Democrats have asked FBI Director Warren to open a criminal investigation into Trump after a phone call was leaked.


A pair of House Democrats have called on FBI Director Christopher Wren to investigate President Donald Trump’s criminal investigation, when a leaked phone call urged Georgia’s Secretary of State Brad Rafansperger to call off his state election.

“Members of Congress and former lawyers, we believe that Donald Trump is involved in a number of election crimes, conspiracies,” Reps. Ted Liu, D-Calif., And Kathleen Rice, D.N.Y. A letter to Ware on Monday. “We ask you to open the President’s immediate criminal investigation.”

During the call, a recording obtained by NBC News, Trump told Rafansperger to “find” enough votes to erase the bid for President-elect Joe Biden’s victory in the state.
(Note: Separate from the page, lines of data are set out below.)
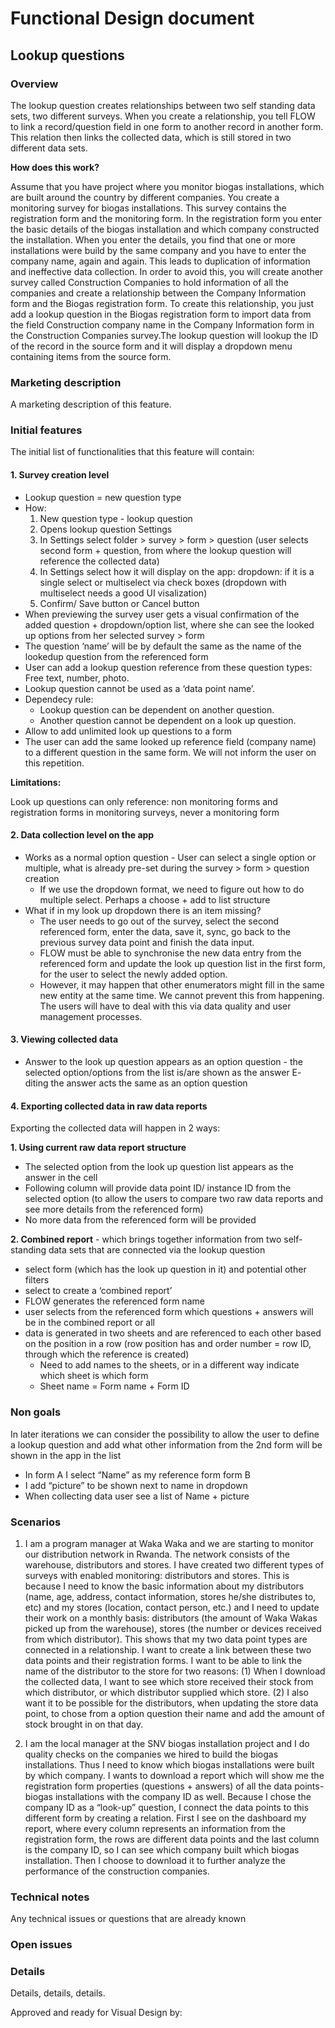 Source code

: # Functional Design document

Lookup questions 
-------------

### Overview

The lookup question creates relationships between two self standing data sets, two different surveys. When you create a relationship, you tell FLOW to link a record/question field in one form to another record in another form. This relation then links the collected data, which is still stored in two different data sets.

**How does this work?**

Assume that you have project where you monitor biogas installations, which are built around the country by different companies. You create a monitoring survey for biogas installations. This survey contains the registration form and the monitoring form. In the registration form you enter the basic details of the biogas installation and which company constructed the installation. When you enter the details, you find that one or more installations were build by the same company and you have to enter the company name, again and again. This leads to duplication of information and ineffective data collection. In order to avoid this, you will create another survey called Construction Companies to hold information of all the companies and create a relationship between the Company Information form and the Biogas registration form. To create this relationship, you just add a lookup question in the Biogas registration form to import data from the field Construction company name in the Company Information form in the Construction Companies survey.The lookup question will lookup the ID of the record in the source form and it will display a dropdown menu containing items from the source form.  

### Marketing description
A marketing description of this feature.

### Initial features

The initial list of functionalities that this feature will contain:

#### 1. Survey creation level

   - Lookup question = new question type 
   - How:
     1. New question type - lookup question 
     2. Opens lookup question Settings
     3. In Settings select folder > survey > form > question (user selects second form + question, from where the lookup question will reference the collected data) 
     4. In Settings select how it will display on the app: dropdown: if it is a single select or multiselect via check boxes (dropdown with multiselect needs a good UI visalization) 
     5. Confirm/ Save button or Cancel button
   - When previewing the survey user gets a visual confirmation of the added question + dropdown/option list,  where she can see the looked up options from her selected survey > form
   - The question ‘name’ will be by default the same as the name of the lookedup question from the referenced form
   - User can add a lookup question reference from these question types: Free text, number, photo. 
   - Lookup question cannot be used as a ‘data point name’. 
   - Dependecy rule:
     - Lookup question can be dependent on another question.
     - Another question cannot be dependent on a look up question. 
   - Allow to add unlimited look up questions to a form 
   - The user can add the same looked up reference field (company name) to a different question in the same form. We will not inform the user on this repetition. 

**Limitations:** 

Look up questions can only reference: non monitoring forms and registration forms in monitoring surveys, never a monitoring form 

#### 2. Data collection level on the app

- Works as a normal option question - User can select a single option or multiple, what is already pre-set during the survey > form > question creation
   - If we use the dropdown format, we need to figure out how to do multiple select. Perhaps a choose + add to list structure
- What if in my look up dropdown there is an item missing? 
   - The user needs to go out of the survey, select the second referenced form, enter the data, save it, sync, go back to the previous survey data point and finish the data input. 
   - FLOW must be able to synchronise the new data entry from the referenced form and update the look up question list in the first form, for the user to select the newly added option. 
   - However, it may happen that other enumerators might fill in the same new entity at the same time. We cannot prevent this from happening. The users will have to deal with this via data quality and user management processes. 

#### 3. Viewing collected data

- Answer to the look up question appears as an option question - the selected option/options from the list is/are shown as the answer
E- diting the answer acts the same as an option question


#### 4. Exporting collected data in raw data reports

Exporting the collected data will happen in 2 ways: 

**1. Using current raw data report structure** 
   - The selected option from the look up question list appears as the answer in the cell 
   - Following column will provide data point ID/ instance ID from the selected option (to allow the users to compare two raw data reports and see more details from the referenced form)
   - No more data from the referenced form will be provided

**2. Combined report** - which brings together information from two self-standing data sets that are connected via the lookup question 
   - select form (which has the look up question in it) and potential other filters 
   - select to create a ‘combined report’
   - FLOW generates the referenced form name
   - user selects from the referenced form which questions + answers will be in the combined report or all
   - data is generated  in two sheets and are referenced to each other based on the position in a row (row position has and order number = row ID, through which the reference is created)
      - Need to add names to the sheets, or in a different way indicate which sheet is which form 
       - Sheet name = Form name + Form ID

### Non goals

In later iterations we can consider the possibility to allow the user to define a lookup question and add what other information from the 2nd form will be shown in the app in the list 
   - In form A I select “Name” as my reference form form B
   - I add “picture” to be shown next to name in dropdown
   - When collecting data user see a list of Name + picture 

### Scenarios

1. I am a program manager at Waka Waka and we are starting to monitor our distribution network in Rwanda. The network consists of the warehouse, distributors and stores. I have created two different types of surveys with enabled monitoring: distributors and stores. This is because I need to know the basic information about my distributors (name, age, address, contact information, stores he/she distributes to, etc) and my stores (location, contact person, etc.) and I need to update their work on a monthly basis: distributors (the amount of Waka Wakas picked up from the warehouse), stores (the number or devices received from which distributor). This shows that my two data point types are connected in a relationship. I want to create a link between these two data points and their registration forms. I want to be able to link the name of the distributor to the store for two reasons: (1) When I download the collected data, I want to see which store received their stock from which distributor, or which distributor supplied which store. (2) I also want it to be possible for the distributors, when updating the store data point, to chose from a option question their name and add the amount of stock brought in on that day. 

2. I am the local manager at the SNV biogas installation project and I do quality checks on the companies we hired to build the biogas installations. Thus I need to know which biogas installations were built by which company. I wants to download a report which will show me the registration form properties (questions + answers) of all the data points-biogas installations with the company ID as well. Because I chose the company ID as a “look-up” question, I connect the data points to this different form by creating a relation. First I see on the dashboard my report, where every column represents an information from the registration form, the rows are different data points and the last column is the company ID, so I can see which company built which biogas installation. Then I choose to download it to further analyze the performance of the construction companies.   


### Technical notes
Any technical issues or questions that are already known

### Open issues

### Details
Details, details, details.

Approved and ready for Visual Design by: 
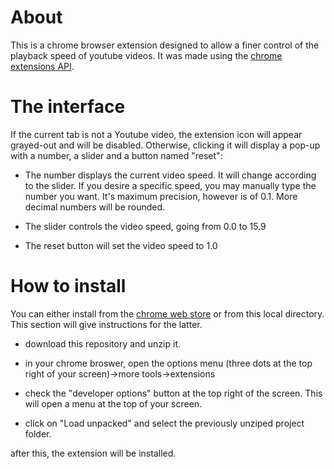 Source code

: # About

This is a chrome browser extension designed to allow a finer control of the playback speed of youtube videos. It was made using the [chrome extensions API](https://developer.chrome.com/extensions).

# The interface

If the current tab is not a Youtube video, the extension icon will appear grayed-out and will be disabled. Otherwise, clicking it will display a pop-up with a number, a slider and a button named "reset":

- The number displays the current video speed. It will change according to the slider. If you desire a specific speed, you may manually type the number you want. It's maximum precision, however is of 0.1. More decimal numbers will be rounded.

- The slider controls the video speed, going from 0.0 to 15.9

- The reset button will set the video speed to 1.0

# How to install

You can either install from the [chrome web store](https://chrome.google.com/webstore/detail/chrome-playback-speed-con/jjapmdbeieeoeaebndobpmjfckbimhon) or from this local directory. This section will give instructions for the latter.

- download this repository and unzip it.

- in your chrome broswer, open the options menu (three dots at the top right of your screen)->more tools->extensions

- check the "developer options" button at the top right of the screen. This will open a menu at the top of your screen.

- click on "Load unpacked" and select the previously unziped project folder.

after this, the extension will be installed. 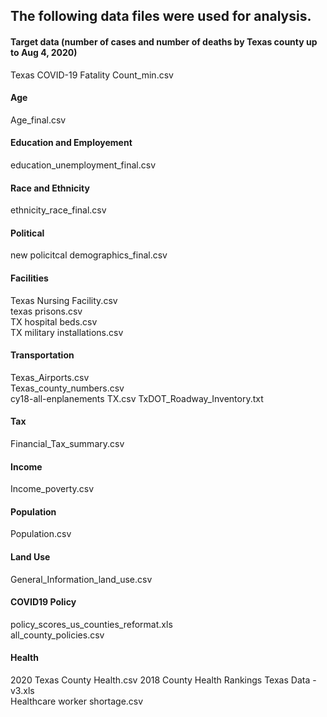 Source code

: ## The following data files were used for analysis.

#### Target data (number of cases and number of deaths by Texas county up to Aug 4, 2020)
Texas COVID-19 Fatality Count_min.csv

#### Age
Age_final.csv  
#### Education and Employement
education_unemployment_final.csv  
#### Race and Ethnicity
ethnicity_race_final.csv
#### Political
new policitcal demographics_final.csv
#### Facilities
Texas Nursing Facility.csv  
texas prisons.csv  
TX hospital beds.csv  
TX military installations.csv  
#### Transportation
Texas_Airports.csv  
Texas_county_numbers.csv  
cy18-all-enplanements TX.csv 
TxDOT_Roadway_Inventory.txt  
#### Tax
Financial_Tax_summary.csv  
#### Income
Income_poverty.csv  
#### Population
Population.csv  
#### Land Use
General_Information_land_use.csv  
#### COVID19 Policy
policy_scores_us_counties_reformat.xls  
all_county_policies.csv  
#### Health
2020 Texas County Health.csv
2018 County Health Rankings Texas Data - v3.xls  
Healthcare worker shortage.csv  
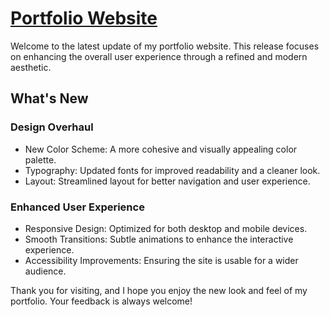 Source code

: <h1><a href="https://kaustubhwaugh.github.io/Portfolio/">Portfolio Website</a></h1>
<p>Welcome to the latest update of my portfolio website. This release focuses on enhancing the overall user experience through a refined and modern aesthetic.</p>

<h2>What's New</h2>
<h3>Design Overhaul</h3>
<ul>
<li>New Color Scheme: A more cohesive and visually appealing color palette.</li>
<li>Typography: Updated fonts for improved readability and a cleaner look.</li>
<li>Layout: Streamlined layout for better navigation and user experience.</li>
</ul>
<h3>Enhanced User Experience</h3>
<ul>
<li>Responsive Design: Optimized for both desktop and mobile devices.</li>
<li>Smooth Transitions: Subtle animations to enhance the interactive experience.</li>
<li>Accessibility Improvements: Ensuring the site is usable for a wider audience.</li>
</ul>
<p>Thank you for visiting, and I hope you enjoy the new look and feel of my portfolio. Your feedback is always welcome!</p>
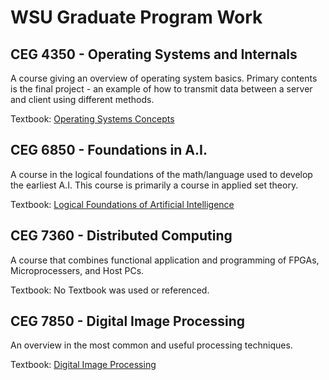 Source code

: # WSU Graduate Program Work

## CEG 4350 - Operating Systems and Internals
A course giving an overview of operating system basics. Primary contents is the final project - an example of how to transmit data between a server and client using different methods.

Textbook: [Operating Systems Concepts](https://drive.uqu.edu.sa/_/mskhayat/files/MySubjects/2017SS%20Operating%20Systems/Abraham%20Silberschatz-Operating%20System%20Concepts%20(9th,2012_12).pdf "PDF Link")

## CEG 6850 - Foundations in A.I.
A course in the logical foundations of the math/language used to develop the earliest A.I. This course is primarily a course in applied set theory.

Textbook: [Logical Foundations of Artificial Intelligence](https://www.sciencedirect.com/book/9780934613316/logical-foundations-of-artificial-intelligence "PDF Link")

## CEG 7360 - Distributed Computing
A course that combines functional application and programming of FPGAs, Microprocessers, and Host PCs.

Textbook: No Textbook was used or referenced.

## CEG 7850 - Digital Image Processing
An overview in the most common and useful processing techniques.

Textbook: [Digital Image Processing](https://www.codecool.ir/extra/2020816204611411Digital.Image.Processing.4th.Edition.www.EBooksWorld.ir.pdf "PDF Link")
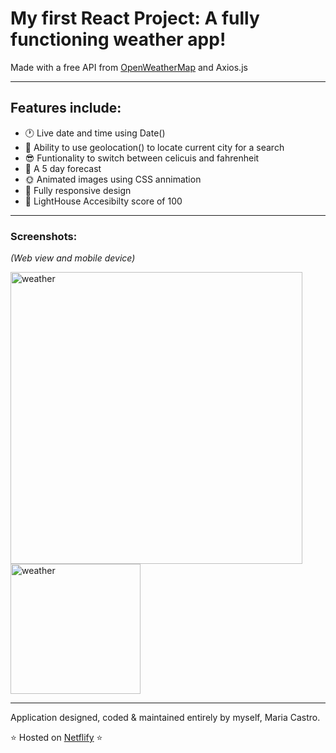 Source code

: # My first React Project: A fully functioning weather app!

Made with a free API from [OpenWeatherMap](https://openweathermap.org/) and Axios.js

---

## Features include:
- 🕐 Live date and time using Date()
- 📌 Ability to use geolocation() to locate current city for a search
- 😎 Funtionality to switch between celicuis and fahrenheit
- 📆 A 5 day forecast
- 🌞 Animated images using CSS annimation
- 📱 Fully responsive design
- 💯 LightHouse Accesibilty score of 100

---

### Screenshots:
*(Web view and mobile device)*

<img width="467" alt="weather" src="https://user-images.githubusercontent.com/82417131/150444188-6c22ca4d-5b71-4eaa-87b8-6322e865b2cc.png">    <img width="208" alt="weather" src="https://user-images.githubusercontent.com/82417131/156285853-1dd24fd3-2681-4129-aad5-584730bac483.png">

---

Application designed, coded & maintained entirely by myself, Maria Castro.

⭐ Hosted on [Netflify](https://adoring-shaw-8350a4.netlify.app/) ⭐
“So look. I just have to do this. I just want to find 11,780 votes, which is more than us.” Trump said. “Because we won the state.”

In the phone call, which lasted about an hour, Trump repeatedly pressured Rafensperger to change the franchise while launching a barrage of notorious conspiracy theories against the Republican election official and his staff. Unless the president suggests that the secretary of state should not act in accordance with Trump’s wishes, he may be held accountable.

“The people of Georgia are angry. The people of the country are angry,” Trump said in a call. “And there’s nothing wrong with that. You know, um, you’ve recalculated.”

Ryan Germany, the general counsel for Rafansperger and his office fees, spent the call acknowledging the president’s claims – sometimes telling him that certain allegations of fraud were false.

“Well, Mr. President, the challenge you have is that the data you have is incorrect,” RefencePerg said at one point.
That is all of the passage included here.